From 606be9e6639dc3b24a5af1e8a131673f90aabdca Mon Sep 17 00:00:00 2001
From: Jiaming Yuan <jm.yuan@outlook.com>
Date: Tue, 24 May 2022 20:48:41 +0800
Subject: [PATCH] Handle missing values in one hot splits. (#7934)

---
 src/tree/hist/evaluate_splits.h | 72 ++++++++++++++++++++++++++++-----
 tests/python/test_updaters.py   | 32 +++++++++++++--
 tests/python/testing.py         | 15 ++++++-
 3 files changed, 105 insertions(+), 14 deletions(-)

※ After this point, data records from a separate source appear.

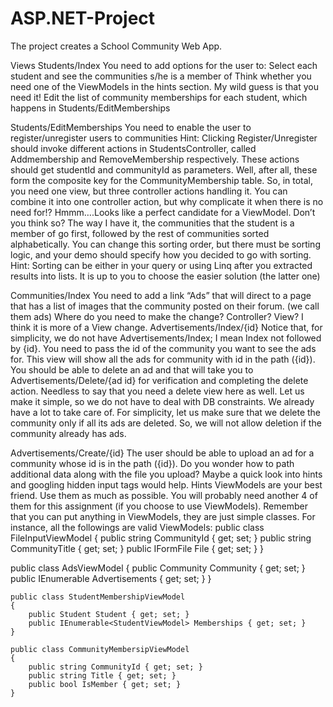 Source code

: # ASP.NET-Project
The project creates a School Community Web App.

Views
Students/Index
You need to add options for the user to:
Select each student and see the communities s/he is a member of
Think whether you need one of the ViewModels in the hints section. My wild guess is that you need it!
Edit the list of community memberships for each student, which happens in Students/EditMemberships

Students/EditMemberships
You need to enable the user to register/unregister users to communities
Hint: Clicking Register/Unregister should invoke different actions in StudentsController, called Addmembership and RemoveMembership respectively. These actions should get studentId and communityId as parameters. Well, after all, these form the composite key for the CommunityMembership table. So, in total, you need one view, but three controller actions handling it. You can combine it into one controller action, but why complicate it when there is no need for!?
Hmmm….Looks like a perfect candidate for a ViewModel. Don’t you think so?
The way I have it, the communities that the student is a member of go first, followed by the rest of communities sorted alphabetically. You can change this sorting order, but there must be sorting logic, and your demo should specify how you decided to go with sorting.
Hint: Sorting can be either in your query or using Linq after you extracted results into lists. It is up to you to choose the easier solution (the latter one)   

Communities/Index
You need to add a link “Ads” that will direct to a page that has a list of images that the community posted on their forum. (we call them ads)
Where do you need to make the change? Controller? View? I think it is more of a View change.
Advertisements/Index/{id}
Notice that, for simplicity, we do not have Advertisements/Index; I mean Index not followed by {id}. You need to pass the id of the community you want to see the ads for. This view will show all the ads for community with id in the path ({id}).
You should be able to delete an ad and that will take you to Advertisements/Delete/{ad id} for verification and completing the delete action. Needless to say that you need a delete view here as well.
Let us make it simple, so we do not have to deal with DB constraints. We already have a lot to take care of. For simplicity, let us make sure that we delete the community only if all its ads are deleted. So, we will not allow deletion if the community already has ads.

Advertisements/Create/{id}
The user should be able to upload an ad for a community whose id is in the path ({id}).
Do you wonder how to path additional data along with the file you upload? Maybe a quick look into hints and googling hidden input tags would help. 
Hints
ViewModels are your best friend. Use them as much as possible. You will probably need another 4 of them for this assignment (if you choose to use ViewModels). Remember that you can put anything in ViewModels, they are just simple classes. For instance, all the followings are valid ViewModels:
public class FileInputViewModel
{
public string CommunityId { get; set; }
public string CommunityTitle { get; set; }
public IFormFile File { get; set; }
}

public class AdsViewModel
{
public Community Community { get; set; }
public IEnumerable<Advertisement> Advertisements { get; set; }
}

    public class StudentMembershipViewModel
    {
        public Student Student { get; set; }
        public IEnumerable<StudentViewModel> Memberships { get; set; }
    }

    public class CommunityMembersipViewModel
    {
        public string CommunityId { get; set; }
        public string Title { get; set; }
        public bool IsMember { get; set; }
    }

diff --git a/src/tree/hist/evaluate_splits.h b/src/tree/hist/evaluate_splits.h
index 894edfe325d3..fa6cc718b7f7 100644
--- a/src/tree/hist/evaluate_splits.h
+++ b/src/tree/hist/evaluate_splits.h
@@ -45,14 +45,72 @@ class HistEvaluator {
   // then - there are no missing values
   // else - there are missing values
   bool static SplitContainsMissingValues(const GradStats e, const NodeEntry &snode) {
-    if (e.GetGrad() == snode.stats.GetGrad() &&
-        e.GetHess() == snode.stats.GetHess()) {
+    if (e.GetGrad() == snode.stats.GetGrad() && e.GetHess() == snode.stats.GetHess()) {
       return false;
     } else {
       return true;
     }
   }
 
+  bool IsValid(GradStats const &left, GradStats const &right) const {
+    return left.GetHess() >= param_.min_child_weight && right.GetHess() >= param_.min_child_weight;
+  }
+
+  /**
+   * \brief Use learned direction with one-hot split. Other implementations (LGB, sklearn)
+   *        create a pseudo-category for missing value but here we just do a complete scan
+   *        to avoid making specialized histogram bin.
+   */
+  void EnumerateOneHot(common::HistogramCuts const &cut, const common::GHistRow &hist,
+                       bst_feature_t fidx, bst_node_t nidx,
+                       TreeEvaluator::SplitEvaluator<TrainParam> const &evaluator,
+                       SplitEntry *p_best) const {
+    const std::vector<uint32_t> &cut_ptr = cut.Ptrs();
+    const std::vector<bst_float> &cut_val = cut.Values();
+
+    bst_bin_t ibegin = static_cast<bst_bin_t>(cut_ptr[fidx]);
+    bst_bin_t iend = static_cast<bst_bin_t>(cut_ptr[fidx + 1]);
+    bst_bin_t n_bins = iend - ibegin;
+
+    GradStats left_sum;
+    GradStats right_sum;
+    // best split so far
+    SplitEntry best;
+
+    auto f_hist = hist.subspan(cut_ptr[fidx], n_bins);
+    auto feature_sum = GradStats{
+        std::accumulate(f_hist.data(), f_hist.data() + f_hist.size(), GradientPairPrecise{})};
+    GradStats missing;
+    auto const &parent = snode_[nidx];
+    missing.SetSubstract(parent.stats, feature_sum);
+
+    for (bst_bin_t i = ibegin; i != iend; i += 1) {
+      auto split_pt = cut_val[i];
+
+      // missing on left (treat missing as other categories)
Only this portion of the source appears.